### What you should do
For this exercise, write out every entry exactly and leave the pictures out.

Entries taken from a collection:
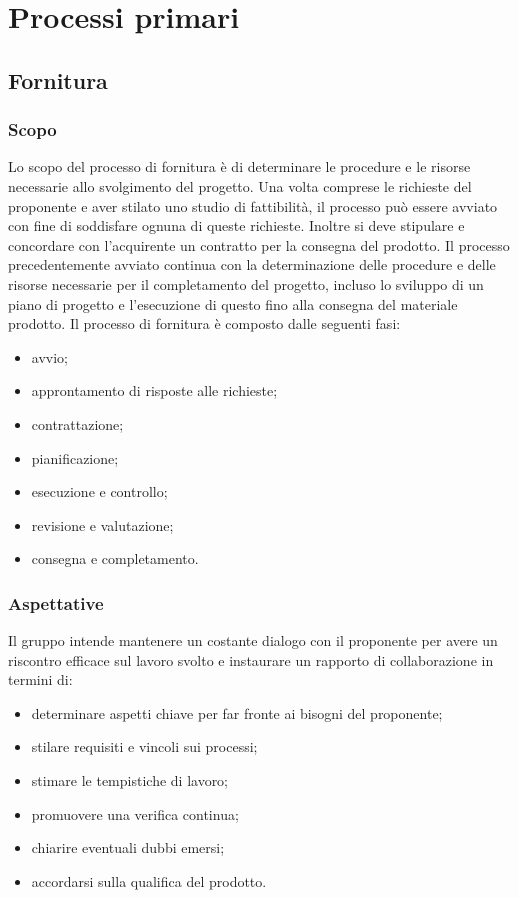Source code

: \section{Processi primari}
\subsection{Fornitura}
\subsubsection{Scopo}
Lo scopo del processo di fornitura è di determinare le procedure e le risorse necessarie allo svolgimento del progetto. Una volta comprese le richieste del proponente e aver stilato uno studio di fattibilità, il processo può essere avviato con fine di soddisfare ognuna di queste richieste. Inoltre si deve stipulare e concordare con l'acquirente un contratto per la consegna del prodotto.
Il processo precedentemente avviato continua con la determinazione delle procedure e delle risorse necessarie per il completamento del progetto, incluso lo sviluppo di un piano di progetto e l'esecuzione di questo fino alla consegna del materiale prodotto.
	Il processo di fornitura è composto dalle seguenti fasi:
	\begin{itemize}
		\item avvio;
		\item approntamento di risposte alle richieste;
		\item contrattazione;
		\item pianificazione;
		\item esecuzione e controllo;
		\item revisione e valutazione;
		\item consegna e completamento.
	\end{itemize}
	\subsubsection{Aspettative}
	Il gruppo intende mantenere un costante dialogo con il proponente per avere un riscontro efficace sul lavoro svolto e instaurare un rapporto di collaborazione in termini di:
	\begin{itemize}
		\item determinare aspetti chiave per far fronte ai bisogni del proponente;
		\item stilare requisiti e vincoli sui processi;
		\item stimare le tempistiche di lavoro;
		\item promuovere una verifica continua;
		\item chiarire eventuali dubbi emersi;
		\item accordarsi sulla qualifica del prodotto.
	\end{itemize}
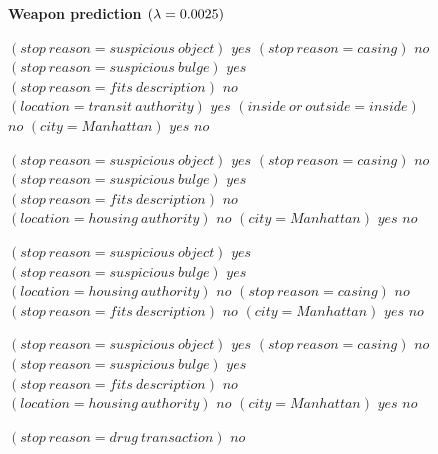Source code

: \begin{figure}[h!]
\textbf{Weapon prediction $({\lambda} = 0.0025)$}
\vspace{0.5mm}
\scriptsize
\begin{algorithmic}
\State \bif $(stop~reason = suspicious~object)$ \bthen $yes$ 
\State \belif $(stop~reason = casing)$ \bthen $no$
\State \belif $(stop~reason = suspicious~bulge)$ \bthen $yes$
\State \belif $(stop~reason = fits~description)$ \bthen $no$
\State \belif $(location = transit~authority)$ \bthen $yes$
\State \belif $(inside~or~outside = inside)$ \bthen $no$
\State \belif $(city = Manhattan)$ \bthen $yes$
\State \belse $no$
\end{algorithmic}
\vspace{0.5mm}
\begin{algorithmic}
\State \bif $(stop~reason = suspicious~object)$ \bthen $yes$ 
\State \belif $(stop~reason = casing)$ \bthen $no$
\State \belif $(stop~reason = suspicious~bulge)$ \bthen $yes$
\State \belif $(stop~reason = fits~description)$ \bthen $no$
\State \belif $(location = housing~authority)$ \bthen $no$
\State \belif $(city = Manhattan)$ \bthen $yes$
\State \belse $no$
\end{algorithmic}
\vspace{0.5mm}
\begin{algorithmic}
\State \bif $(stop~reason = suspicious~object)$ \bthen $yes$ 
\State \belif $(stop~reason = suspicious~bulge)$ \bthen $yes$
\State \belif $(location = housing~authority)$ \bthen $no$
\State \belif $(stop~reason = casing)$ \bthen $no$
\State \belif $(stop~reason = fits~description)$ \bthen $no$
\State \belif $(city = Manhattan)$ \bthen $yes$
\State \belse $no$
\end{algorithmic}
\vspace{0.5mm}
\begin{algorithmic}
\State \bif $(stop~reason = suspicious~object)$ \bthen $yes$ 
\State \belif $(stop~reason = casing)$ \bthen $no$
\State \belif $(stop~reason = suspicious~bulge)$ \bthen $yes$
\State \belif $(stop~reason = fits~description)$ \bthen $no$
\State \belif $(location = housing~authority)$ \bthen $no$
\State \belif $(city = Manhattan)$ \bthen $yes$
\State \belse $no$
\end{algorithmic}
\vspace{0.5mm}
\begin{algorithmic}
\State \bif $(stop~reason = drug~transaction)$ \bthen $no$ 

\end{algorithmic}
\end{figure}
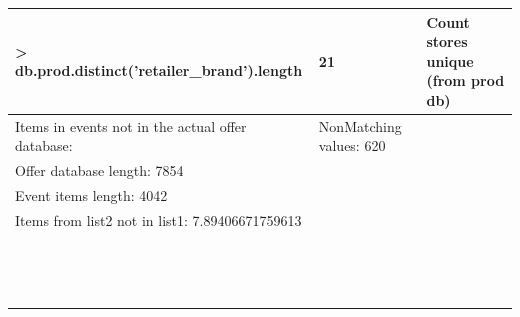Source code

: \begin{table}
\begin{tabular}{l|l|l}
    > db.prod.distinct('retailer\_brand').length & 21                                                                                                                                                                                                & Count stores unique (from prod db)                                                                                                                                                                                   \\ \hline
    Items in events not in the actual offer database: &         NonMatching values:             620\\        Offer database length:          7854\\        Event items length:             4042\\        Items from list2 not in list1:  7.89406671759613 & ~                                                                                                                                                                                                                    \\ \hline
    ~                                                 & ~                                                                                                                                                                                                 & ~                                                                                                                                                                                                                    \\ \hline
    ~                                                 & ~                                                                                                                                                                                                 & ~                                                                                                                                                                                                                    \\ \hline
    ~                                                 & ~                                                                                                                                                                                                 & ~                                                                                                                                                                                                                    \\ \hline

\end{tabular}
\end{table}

### Your response
Source code

: \section{Processi primari}
\subsection{Fornitura}
\subsubsection{Scopo}
Lo scopo del processo di fornitura è di determinare le procedure e le risorse necessarie allo svolgimento del progetto. Una volta comprese le richieste del proponente e aver stilato uno studio di fattibilità, il processo può essere avviato con fine di soddisfare ognuna di queste richieste. Inoltre si deve stipulare e concordare con l'acquirente un contratto per la consegna del prodotto.
Il processo precedentemente avviato continua con la determinazione delle procedure e delle risorse necessarie per il completamento del progetto, incluso lo sviluppo di un piano di progetto e l'esecuzione di questo fino alla consegna del materiale prodotto.
	Il processo di fornitura è composto dalle seguenti fasi:
	\begin{itemize}
		\item avvio;
		\item approntamento di risposte alle richieste;
		\item contrattazione;
		\item pianificazione;
		\item esecuzione e controllo;
		\item revisione e valutazione;
		\item consegna e completamento.
	\end{itemize}
	\subsubsection{Aspettative}
	Il gruppo intende mantenere un costante dialogo con il proponente per avere un riscontro efficace sul lavoro svolto e instaurare un rapporto di collaborazione in termini di:
	\begin{itemize}
		\item determinare aspetti chiave per far fronte ai bisogni del proponente;
		\item stilare requisiti e vincoli sui processi;
		\item stimare le tempistiche di lavoro;
		\item promuovere una verifica continua;
		\item chiarire eventuali dubbi emersi;
		\item accordarsi sulla qualifica del prodotto.
	\end{itemize}
Source code

: \begin{figure}[h!]
\textbf{Weapon prediction $({\lambda} = 0.0025)$}
\vspace{0.5mm}
\scriptsize
\begin{algorithmic}
\State \bif $(stop~reason = suspicious~object)$ \bthen $yes$ 
\State \belif $(stop~reason = casing)$ \bthen $no$
\State \belif $(stop~reason = suspicious~bulge)$ \bthen $yes$
\State \belif $(stop~reason = fits~description)$ \bthen $no$
\State \belif $(location = transit~authority)$ \bthen $yes$
\State \belif $(inside~or~outside = inside)$ \bthen $no$
\State \belif $(city = Manhattan)$ \bthen $yes$
\State \belse $no$
\end{algorithmic}
\vspace{0.5mm}
\begin{algorithmic}
\State \bif $(stop~reason = suspicious~object)$ \bthen $yes$ 
\State \belif $(stop~reason = casing)$ \bthen $no$
\State \belif $(stop~reason = suspicious~bulge)$ \bthen $yes$
\State \belif $(stop~reason = fits~description)$ \bthen $no$
\State \belif $(location = housing~authority)$ \bthen $no$
\State \belif $(city = Manhattan)$ \bthen $yes$
\State \belse $no$
\end{algorithmic}
\vspace{0.5mm}
\begin{algorithmic}
\State \bif $(stop~reason = suspicious~object)$ \bthen $yes$ 
\State \belif $(stop~reason = suspicious~bulge)$ \bthen $yes$
\State \belif $(location = housing~authority)$ \bthen $no$
\State \belif $(stop~reason = casing)$ \bthen $no$
\State \belif $(stop~reason = fits~description)$ \bthen $no$
\State \belif $(city = Manhattan)$ \bthen $yes$
\State \belse $no$
\end{algorithmic}
\vspace{0.5mm}
\begin{algorithmic}
\State \bif $(stop~reason = suspicious~object)$ \bthen $yes$ 
\State \belif $(stop~reason = casing)$ \bthen $no$
\State \belif $(stop~reason = suspicious~bulge)$ \bthen $yes$
\State \belif $(stop~reason = fits~description)$ \bthen $no$
\State \belif $(location = housing~authority)$ \bthen $no$
\State \belif $(city = Manhattan)$ \bthen $yes$
\State \belse $no$
\end{algorithmic}
\vspace{0.5mm}
\begin{algorithmic}
\State \bif $(stop~reason = drug~transaction)$ \bthen $no$ 

\end{algorithmic}
\end{figure}
Source code

: \begin{table}
\begin{tabular}{l|l|l}
    > db.prod.distinct('retailer\_brand').length & 21                                                                                                                                                                                                & Count stores unique (from prod db)                                                                                                                                                                                   \\ \hline
    Items in events not in the actual offer database: &         NonMatching values:             620\\        Offer database length:          7854\\        Event items length:             4042\\        Items from list2 not in list1:  7.89406671759613 & ~                                                                                                                                                                                                                    \\ \hline
    ~                                                 & ~                                                                                                                                                                                                 & ~                                                                                                                                                                                                                    \\ \hline
    ~                                                 & ~                                                                                                                                                                                                 & ~                                                                                                                                                                                                                    \\ \hline
    ~                                                 & ~                                                                                                                                                                                                 & ~                                                                                                                                                                                                                    \\ \hline

\end{tabular}
\end{table}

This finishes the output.